Mr. Edward H. Deavitt for plaintiff in error.
Mr. Charles A. Prouty, Mr. Harry Blodgett and Mr. Jonathan Ross for defendant in error.
This is a contest between a trustee in bankruptcy representing the creditors of the bankrupt, and the defendant, the mortgagee in a chattel mortgage dated and executed April 15, 1891, and duly recorded April 18 of that year. The defendant has paid some $500 of the indebtedness of the bankrupt for which defendant was liable as endorser on a note, and he remains liable to pay the note of $2,510.75, held by the Passumpsic Savings Bank, which was signed by him as surety.
The property taken possession of by the defendant under the chattel mortgage was sold by a deputy sheriff on the eleventh of June, 1900, and the net avails of the sale, amounting to $922.08, have been paid over by the officer who made the sale, to the defendant.
This suit is brought by the trustee to recover from the defendant those net avails on the theory that the action of the defendant in taking possession and making the sale of the property was unlawful under the provisions of the bankrupt act.
The defendant had assisted the bankrupt in the purchase of the property and had endorsed notes for him in order to enable him to carry on the business of conducting a livery stable. This mortgage, to secure him for these payments and liabilities, was given some seven years before the passage of the bankrupt act, and at the time it was given it was agreed by the parties to it that the bankrupt might sell or exchange any of the livery stock covered by it as he might desire, and should by purchase or exchange keep the stock good, so that the defendant's security should not be impaired, and it was also agreed that all after-acquired livery property should be covered by the mortgage as security for the debts specified therein.

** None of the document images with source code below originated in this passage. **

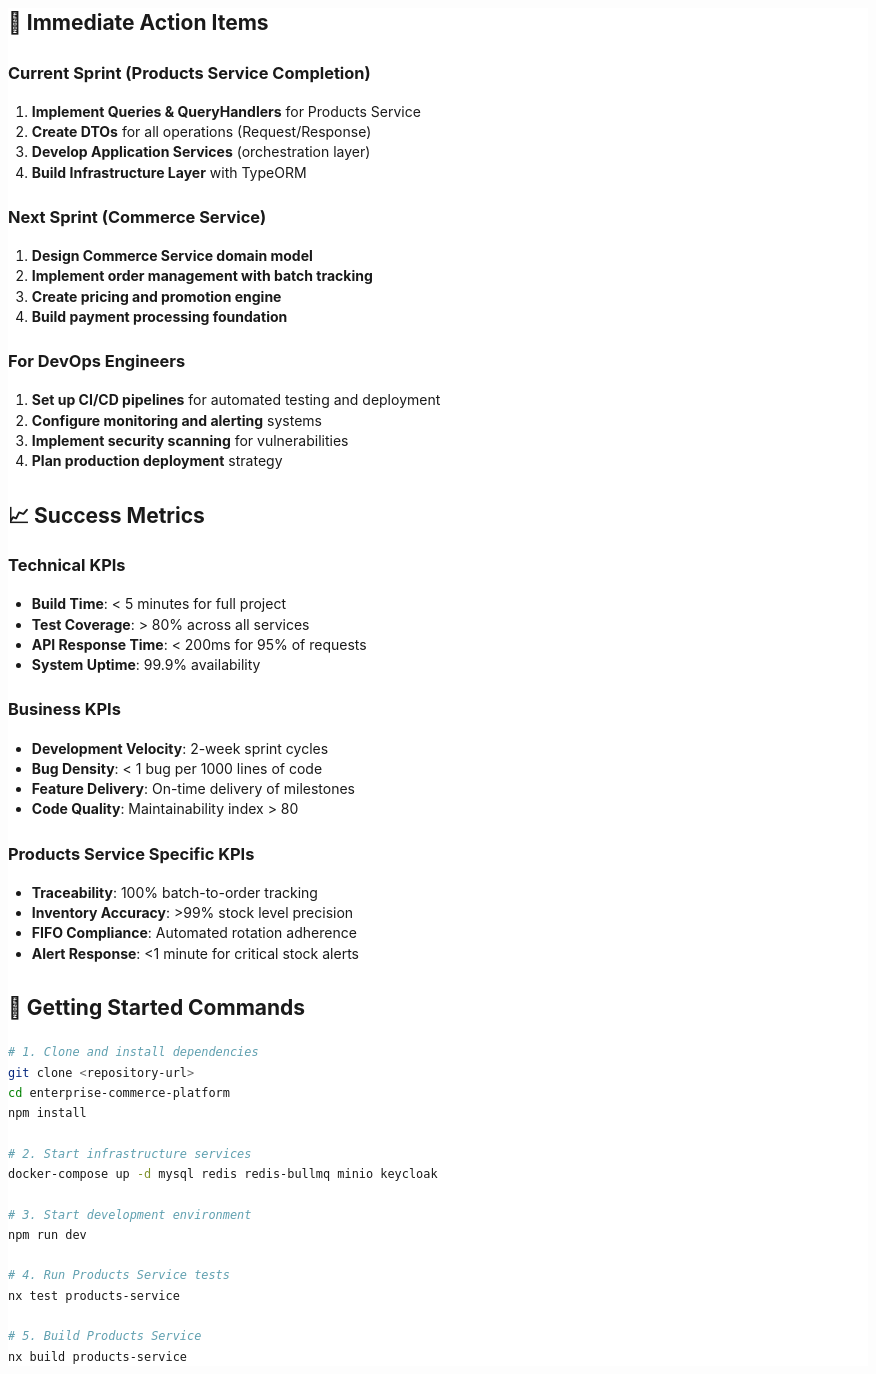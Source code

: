 ## 🔧 Immediate Action Items

### Current Sprint (Products Service Completion)
1. **Implement Queries & QueryHandlers** for Products Service
2. **Create DTOs** for all operations (Request/Response)
3. **Develop Application Services** (orchestration layer)
4. **Build Infrastructure Layer** with TypeORM

### Next Sprint (Commerce Service)
1. **Design Commerce Service domain model**
2. **Implement order management with batch tracking**
3. **Create pricing and promotion engine**
4. **Build payment processing foundation**

### For DevOps Engineers
1. **Set up CI/CD pipelines** for automated testing and deployment
2. **Configure monitoring and alerting** systems
3. **Implement security scanning** for vulnerabilities
4. **Plan production deployment** strategy

## 📈 Success Metrics

### Technical KPIs
- **Build Time**: < 5 minutes for full project
- **Test Coverage**: > 80% across all services
- **API Response Time**: < 200ms for 95% of requests
- **System Uptime**: 99.9% availability

### Business KPIs
- **Development Velocity**: 2-week sprint cycles
- **Bug Density**: < 1 bug per 1000 lines of code
- **Feature Delivery**: On-time delivery of milestones
- **Code Quality**: Maintainability index > 80

### Products Service Specific KPIs
- **Traceability**: 100% batch-to-order tracking
- **Inventory Accuracy**: >99% stock level precision
- **FIFO Compliance**: Automated rotation adherence
- **Alert Response**: <1 minute for critical stock alerts

## 🚀 Getting Started Commands

```bash
# 1. Clone and install dependencies
git clone <repository-url>
cd enterprise-commerce-platform
npm install

# 2. Start infrastructure services
docker-compose up -d mysql redis redis-bullmq minio keycloak

# 3. Start development environment
npm run dev

# 4. Run Products Service tests
nx test products-service

# 5. Build Products Service
nx build products-service
```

Under this agreement the bankrupt made sales, purchases and exchanges of livery stock to such an extent that on May 16, 1900, there remained but two horses of the property originally on hand. The stock as it existed on the above date was all acquired by exchange of the original stock, or with the avails of the old stock sold, or the money derived from the business. There is no pretense of any actual fraud being committed or contemplated by either party to the mortgage. Instead of taking possession at the time of the execution of the mortgage, the defendant had it recorded in the proper clerk's office, and the record stood as notice to all the world of the existence of the lien as it stood when the mortgage was executed, and that the defendant would have the right to take possession of property subsequently acquired as provided for in the mortgage. The bankrupt was, therefore, not holding himself out as unconditional owner of the property, and there was no securing of credit by reason of his apparent unconditional ownership. The record gave notice that he was not such unconditional owner. There was no secret lien, and if defendant cannot secure the benefit of this mortgage, which he obtained in 1891, as a lien upon the after-acquired property, yet prior to the title of the trustee for the benefit of creditors, it must be because of some provision of the bankruptcy law, which we think the court ought not to construe or endeavor to enforce beyond its fair meaning.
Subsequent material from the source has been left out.